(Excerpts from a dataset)
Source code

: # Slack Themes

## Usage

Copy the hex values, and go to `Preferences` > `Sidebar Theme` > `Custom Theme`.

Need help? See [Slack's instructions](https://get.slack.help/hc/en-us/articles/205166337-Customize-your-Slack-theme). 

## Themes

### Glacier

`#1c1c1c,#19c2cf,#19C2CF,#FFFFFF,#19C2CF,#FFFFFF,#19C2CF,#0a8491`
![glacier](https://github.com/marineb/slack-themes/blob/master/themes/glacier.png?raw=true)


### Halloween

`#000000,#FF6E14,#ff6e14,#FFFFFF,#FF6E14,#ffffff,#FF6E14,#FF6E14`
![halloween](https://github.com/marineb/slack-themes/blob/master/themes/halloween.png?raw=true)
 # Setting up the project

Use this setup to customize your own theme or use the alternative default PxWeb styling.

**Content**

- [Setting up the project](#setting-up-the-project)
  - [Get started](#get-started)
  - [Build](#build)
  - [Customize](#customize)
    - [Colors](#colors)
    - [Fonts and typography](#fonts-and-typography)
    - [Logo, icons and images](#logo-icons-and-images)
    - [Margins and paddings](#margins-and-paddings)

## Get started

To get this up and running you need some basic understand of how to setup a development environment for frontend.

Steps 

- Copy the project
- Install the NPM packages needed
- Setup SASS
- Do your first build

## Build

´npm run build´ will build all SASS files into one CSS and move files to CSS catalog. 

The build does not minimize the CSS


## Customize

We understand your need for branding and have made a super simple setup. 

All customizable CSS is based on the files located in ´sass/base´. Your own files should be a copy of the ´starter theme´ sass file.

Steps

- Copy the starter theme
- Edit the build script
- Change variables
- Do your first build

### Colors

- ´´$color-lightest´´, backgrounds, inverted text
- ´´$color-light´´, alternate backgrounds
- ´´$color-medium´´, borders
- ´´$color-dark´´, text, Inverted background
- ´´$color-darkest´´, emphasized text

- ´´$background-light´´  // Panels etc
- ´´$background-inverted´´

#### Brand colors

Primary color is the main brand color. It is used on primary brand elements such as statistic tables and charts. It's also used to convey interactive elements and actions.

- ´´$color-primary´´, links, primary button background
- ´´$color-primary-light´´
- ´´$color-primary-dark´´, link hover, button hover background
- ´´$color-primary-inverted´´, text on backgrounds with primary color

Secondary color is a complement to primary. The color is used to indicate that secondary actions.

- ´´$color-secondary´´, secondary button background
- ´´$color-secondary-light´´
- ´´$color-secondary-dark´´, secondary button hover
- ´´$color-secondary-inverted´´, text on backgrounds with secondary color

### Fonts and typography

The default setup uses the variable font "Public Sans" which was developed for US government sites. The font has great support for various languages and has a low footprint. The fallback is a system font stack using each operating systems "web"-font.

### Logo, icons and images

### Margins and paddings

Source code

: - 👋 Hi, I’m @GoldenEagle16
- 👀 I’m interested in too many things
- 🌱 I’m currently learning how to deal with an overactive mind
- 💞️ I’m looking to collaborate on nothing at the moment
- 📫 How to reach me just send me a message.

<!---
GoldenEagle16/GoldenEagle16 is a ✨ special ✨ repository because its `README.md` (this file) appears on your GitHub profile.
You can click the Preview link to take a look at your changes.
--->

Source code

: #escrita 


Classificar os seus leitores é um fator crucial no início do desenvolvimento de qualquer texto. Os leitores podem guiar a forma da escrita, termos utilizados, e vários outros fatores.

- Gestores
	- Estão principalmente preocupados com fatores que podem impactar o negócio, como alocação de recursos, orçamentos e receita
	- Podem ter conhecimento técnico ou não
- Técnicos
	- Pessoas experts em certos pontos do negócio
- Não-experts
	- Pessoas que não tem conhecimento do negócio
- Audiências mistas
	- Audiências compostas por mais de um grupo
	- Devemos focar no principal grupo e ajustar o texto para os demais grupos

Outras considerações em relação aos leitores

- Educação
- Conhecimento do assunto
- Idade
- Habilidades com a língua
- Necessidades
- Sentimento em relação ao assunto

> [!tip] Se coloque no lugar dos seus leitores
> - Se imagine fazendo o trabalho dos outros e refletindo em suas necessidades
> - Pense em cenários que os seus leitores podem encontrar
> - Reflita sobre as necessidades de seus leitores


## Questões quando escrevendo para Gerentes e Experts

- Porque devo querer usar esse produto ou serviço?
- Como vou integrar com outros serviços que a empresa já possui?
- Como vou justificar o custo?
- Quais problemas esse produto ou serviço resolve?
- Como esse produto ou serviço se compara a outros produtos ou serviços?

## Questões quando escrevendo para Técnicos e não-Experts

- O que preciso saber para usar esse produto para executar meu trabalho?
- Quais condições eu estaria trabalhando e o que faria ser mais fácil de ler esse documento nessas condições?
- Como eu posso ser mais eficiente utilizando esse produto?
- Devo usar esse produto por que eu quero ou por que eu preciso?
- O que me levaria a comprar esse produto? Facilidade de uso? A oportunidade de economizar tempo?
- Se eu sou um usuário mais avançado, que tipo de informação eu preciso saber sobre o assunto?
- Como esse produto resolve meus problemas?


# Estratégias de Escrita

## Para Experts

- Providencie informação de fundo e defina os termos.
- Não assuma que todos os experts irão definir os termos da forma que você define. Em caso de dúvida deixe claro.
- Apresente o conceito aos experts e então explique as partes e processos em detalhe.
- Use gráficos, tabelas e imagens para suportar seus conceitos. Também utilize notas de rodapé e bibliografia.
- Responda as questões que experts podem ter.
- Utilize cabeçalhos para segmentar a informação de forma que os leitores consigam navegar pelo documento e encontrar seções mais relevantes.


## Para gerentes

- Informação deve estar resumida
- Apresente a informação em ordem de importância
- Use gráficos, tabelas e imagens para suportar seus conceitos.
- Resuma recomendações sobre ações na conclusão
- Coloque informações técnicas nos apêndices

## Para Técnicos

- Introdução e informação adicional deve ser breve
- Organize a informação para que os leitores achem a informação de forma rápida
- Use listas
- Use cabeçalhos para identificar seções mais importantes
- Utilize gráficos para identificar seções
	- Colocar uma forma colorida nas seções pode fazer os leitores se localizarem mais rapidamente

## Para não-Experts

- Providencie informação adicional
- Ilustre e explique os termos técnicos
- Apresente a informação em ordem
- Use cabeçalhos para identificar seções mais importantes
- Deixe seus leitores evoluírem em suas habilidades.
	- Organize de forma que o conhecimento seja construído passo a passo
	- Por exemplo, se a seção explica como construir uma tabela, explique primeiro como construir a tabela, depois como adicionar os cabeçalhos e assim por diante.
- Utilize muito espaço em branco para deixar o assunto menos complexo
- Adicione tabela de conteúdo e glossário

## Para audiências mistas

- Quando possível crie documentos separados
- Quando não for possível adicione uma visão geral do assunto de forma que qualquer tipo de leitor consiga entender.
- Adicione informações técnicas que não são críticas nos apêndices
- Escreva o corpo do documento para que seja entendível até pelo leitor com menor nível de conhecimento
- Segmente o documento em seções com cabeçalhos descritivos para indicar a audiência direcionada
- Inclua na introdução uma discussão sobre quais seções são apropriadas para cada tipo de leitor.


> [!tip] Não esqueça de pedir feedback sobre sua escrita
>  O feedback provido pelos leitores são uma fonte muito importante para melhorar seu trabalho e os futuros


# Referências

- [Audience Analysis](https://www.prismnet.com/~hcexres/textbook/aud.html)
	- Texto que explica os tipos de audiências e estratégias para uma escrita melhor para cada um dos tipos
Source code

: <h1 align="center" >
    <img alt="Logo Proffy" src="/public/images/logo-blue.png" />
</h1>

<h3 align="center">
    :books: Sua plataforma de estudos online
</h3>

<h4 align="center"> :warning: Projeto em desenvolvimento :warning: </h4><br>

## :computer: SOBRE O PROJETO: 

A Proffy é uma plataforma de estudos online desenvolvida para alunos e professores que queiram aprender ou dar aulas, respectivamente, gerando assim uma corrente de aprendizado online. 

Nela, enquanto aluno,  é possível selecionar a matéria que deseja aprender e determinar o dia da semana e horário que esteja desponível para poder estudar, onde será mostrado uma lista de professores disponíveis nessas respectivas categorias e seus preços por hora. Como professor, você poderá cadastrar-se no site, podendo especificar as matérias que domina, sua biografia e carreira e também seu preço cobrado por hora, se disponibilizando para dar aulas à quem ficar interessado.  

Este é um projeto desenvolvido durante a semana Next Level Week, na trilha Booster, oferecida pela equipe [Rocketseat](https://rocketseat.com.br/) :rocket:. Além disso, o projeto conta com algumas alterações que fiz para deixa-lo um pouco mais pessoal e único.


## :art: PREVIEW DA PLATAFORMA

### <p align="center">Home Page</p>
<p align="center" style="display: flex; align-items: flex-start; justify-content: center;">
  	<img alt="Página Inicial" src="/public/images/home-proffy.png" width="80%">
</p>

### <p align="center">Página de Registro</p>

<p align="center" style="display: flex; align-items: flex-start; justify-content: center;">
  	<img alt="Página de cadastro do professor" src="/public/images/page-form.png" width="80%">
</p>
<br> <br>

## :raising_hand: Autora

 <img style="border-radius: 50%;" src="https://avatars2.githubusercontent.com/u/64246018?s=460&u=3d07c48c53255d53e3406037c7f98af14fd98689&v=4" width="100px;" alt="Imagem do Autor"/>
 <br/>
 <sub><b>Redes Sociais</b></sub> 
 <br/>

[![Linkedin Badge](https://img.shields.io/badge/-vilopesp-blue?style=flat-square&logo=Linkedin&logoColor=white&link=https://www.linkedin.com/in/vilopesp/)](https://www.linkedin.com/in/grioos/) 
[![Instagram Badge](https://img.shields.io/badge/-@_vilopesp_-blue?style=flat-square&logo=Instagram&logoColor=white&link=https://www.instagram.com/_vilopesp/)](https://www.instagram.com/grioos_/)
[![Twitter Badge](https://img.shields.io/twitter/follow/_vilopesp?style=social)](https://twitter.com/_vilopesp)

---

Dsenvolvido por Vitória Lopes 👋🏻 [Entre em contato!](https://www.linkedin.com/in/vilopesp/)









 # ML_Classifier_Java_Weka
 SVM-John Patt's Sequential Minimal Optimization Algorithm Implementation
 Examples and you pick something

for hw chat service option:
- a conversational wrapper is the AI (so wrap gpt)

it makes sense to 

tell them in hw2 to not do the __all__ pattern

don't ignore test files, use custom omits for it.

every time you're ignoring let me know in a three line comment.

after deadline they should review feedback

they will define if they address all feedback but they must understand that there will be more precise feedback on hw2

• **Work task**
What lines above contain "outros"? Copy them out.

• **Answer**
Classificar os seus leitores é um fator crucial no início do desenvolvimento de qualquer texto. Os leitores podem guiar a forma da escrita, termos utilizados, e vários outros fatores.
> - Se imagine fazendo o trabalho dos outros e refletindo em suas necessidades
- Como vou integrar com outros serviços que a empresa já possui?
- Como esse produto ou serviço se compara a outros produtos ou serviços?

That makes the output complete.